Education in India, particularly in urban areas, is highly stratified. Growing aspirations among parents, coupled with mistrust of public schools and inefficient regulatory systems, have proliferated the landscape of private school options in the past 10 years. While scholarship has tackled the subject of privatization of schools, less critical work looks at the burgeoning stratification of teacher training within this context. My research attempts to begin to fill that gap.  With help from the Graduate Student International Summer Research or Residency Award, I was able to spend three months in Mumbai, India collecting data for my dissertation research. Building on my past experiences working with a Mumbai-based teacher education NGO in 2011-2012 and a Scott Kloeck Jenson preliminary dissertation award in 2017, I developed a proposal looking at the ways pre-service elementary teachers understand their experiences in a teacher education program and develop their own teacher lens as a result.

This comparative case study is situated among three distinct teacher preparatory programs in Mumbai reflecting a diverse educational ecosystem; one a government certified D.Ed (diploma of education) program, the next an NGO training low income individuals (mostly women) to teach in public/private partnership schools and the last is an NGO training mostly wealthy women preservice teachers to teach in elite, international private schools. During these past months I have conducted over 50 interviews with preservice teachers, faculty and administration, conducted observations of coursework, and collected curricular, organizational and policy documents.  I have learned so much this summer while still having a way to go. As a result of this opportunity, my inquiry has begun focusing on the qualitatively different ways these programs support preservice teacher’s reflective practices, and how messages around reflection link to stratifications of preservice teacher’s socioeconomic status, cultural practices and future aspirations. I believe this has serious implications around how future teachers will engage with students, families, schools and themselves and I hope this research will shed some light on this phenomenon.  I will return to Mumbai in January for follow ups and further observations, trying to better understand this area of inquiry.

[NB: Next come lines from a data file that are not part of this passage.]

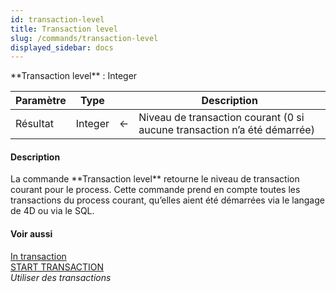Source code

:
 ```yaml
---
id: transaction-level
title: Transaction level
slug: /commands/transaction-level
displayed_sidebar: docs
---
```


<!--REF #_command_.Transaction level.Syntax-->**Transaction level**  : Integer<!-- END REF-->
<!--REF #_command_.Transaction level.Params-->
| Paramètre | Type |  | Description |
| --- | --- | --- | --- |
| Résultat | Integer | &#8592; | Niveau de transaction courant (0 si aucune transaction n’a été démarrée) |

<!-- END REF-->

#### Description 

<!--REF #_command_.Transaction level.Summary-->La commande **Transaction level** retourne le niveau de transaction courant pour le process.<!-- END REF--> Cette commande prend en compte toutes les transactions du process courant, qu’elles aient été démarrées via le langage de 4D ou via le SQL.

#### Voir aussi 

[In transaction](in-transaction.md)  
[START TRANSACTION](start-transaction.md)  
*Utiliser des transactions*  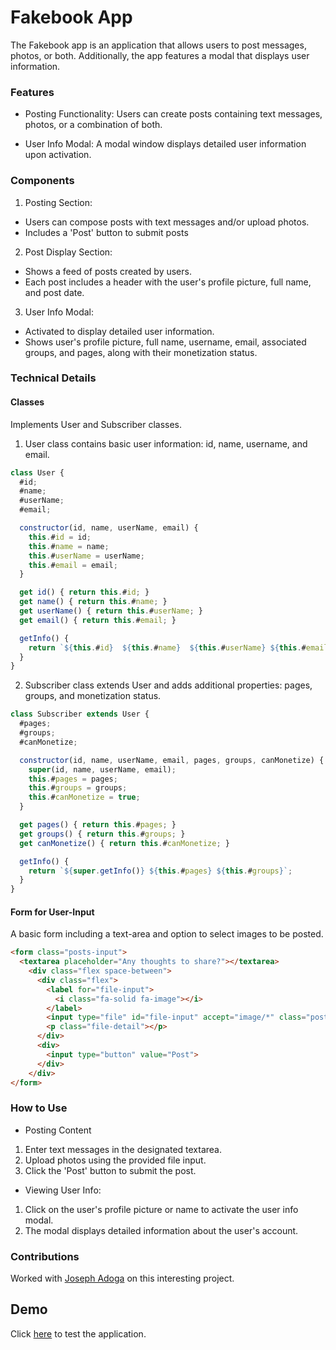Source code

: # Fakebook App

The Fakebook app is an application that allows users to post messages, photos, or both. 
Additionally, the app features a modal that displays user information.

### Features

- Posting Functionality: Users can create posts containing text messages, photos, or a combination 
of both.

- User Info Modal: A modal window displays detailed user information upon activation.

### Components
1. Posting Section:
- Users can compose posts with text messages and/or upload photos.
- Includes a 'Post' button to submit posts
2. Post Display Section:
- Shows a feed of posts created by users.
- Each post includes a header with the user's profile picture, full name, and post date.
3. User Info Modal:
- Activated to display detailed user information.
- Shows user's profile picture, full name, username, email, associated groups, and pages, along with 
their monetization status.

### Technical Details

#### Classes

Implements User and Subscriber classes.
1. User class contains basic user information: id, name, username, and email.
```JavaScript
class User {
  #id;
  #name;
  #userName;
  #email;

  constructor(id, name, userName, email) {
    this.#id = id;
    this.#name = name;
    this.#userName = userName;
    this.#email = email;
  }

  get id() { return this.#id; }
  get name() { return this.#name; }
  get userName() { return this.#userName; }
  get email() { return this.#email; }

  getInfo() {
    return `${this.#id}  ${this.#name}  ${this.#userName} ${this.#email}`;
  }
}
```

2. Subscriber class extends User and adds additional properties: pages, groups, and monetization 
status.
```JavaScript
class Subscriber extends User {
  #pages;
  #groups;
  #canMonetize;

  constructor(id, name, userName, email, pages, groups, canMonetize) {
    super(id, name, userName, email);
    this.#pages = pages;
    this.#groups = groups;
    this.#canMonetize = true;
  }

  get pages() { return this.#pages; }
  get groups() { return this.#groups; }
  get canMonetize() { return this.#canMonetize; }

  getInfo() {
    return `${super.getInfo()} ${this.#pages} ${this.#groups}`;
  }
}
```

#### Form for User-Input

A basic form including a text-area and option to select images to be posted.
```HTML
<form class="posts-input">
  <textarea placeholder="Any thoughts to share?"></textarea>
    <div class="flex space-between">
      <div class="flex">
        <label for="file-input">
          <i class="fa-solid fa-image"></i>
        </label>
        <input type="file" id="file-input" accept="image/*" class="post-image">
        <p class="file-detail"></p>
      </div>
      <div>
        <input type="button" value="Post">
      </div>
    </div>
</form>
```

### How to Use
- Posting Content

1. Enter text messages in the designated textarea.
2. Upload photos using the provided file input.
3. Click the 'Post' button to submit the post.

- Viewing User Info:

1. Click on the user's profile picture or name to activate the user info modal.
2. The modal displays detailed information about the user's account.

### Contributions
Worked with [Joseph Adoga](https://github.com/josephadoga) on this interesting project.

## Demo
Click [here]() to test the application.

The Graduate Student International Summer Research or Residency Award was crucial for my ability to do this work and progress through the UW program. Conducting international research is incredibly difficult, physically, emotionally and intellectually, and especially when in a country without family or social supports. This award allowed for me to live, travel and work safely as I shuttled through the “most congested city in the world” to three different sites, sometimes all in the same day. I was able to set up important partnerships with schools, preservice teachers and faculty, as well as reestablish relationships I have been building for 8 years. I met with education scholars at Jawaharlal Nehru University in New Delhi and the Tata Institute of Social Sciences in Mumbai to understand important context, ask for mentorship and develop scholarly partnerships. Throughout this experience I was constantly reminded that proximity matters to building understanding and relationships. That the act of being in a space with someone, and not on the phone or computer, matter. Whether I go into academia after this program ends, or continue to work in the education field from a different angle, I am grateful that this experience validated the importance of being physically close and listening to stories and experiences of others in order to understand our world more deeply.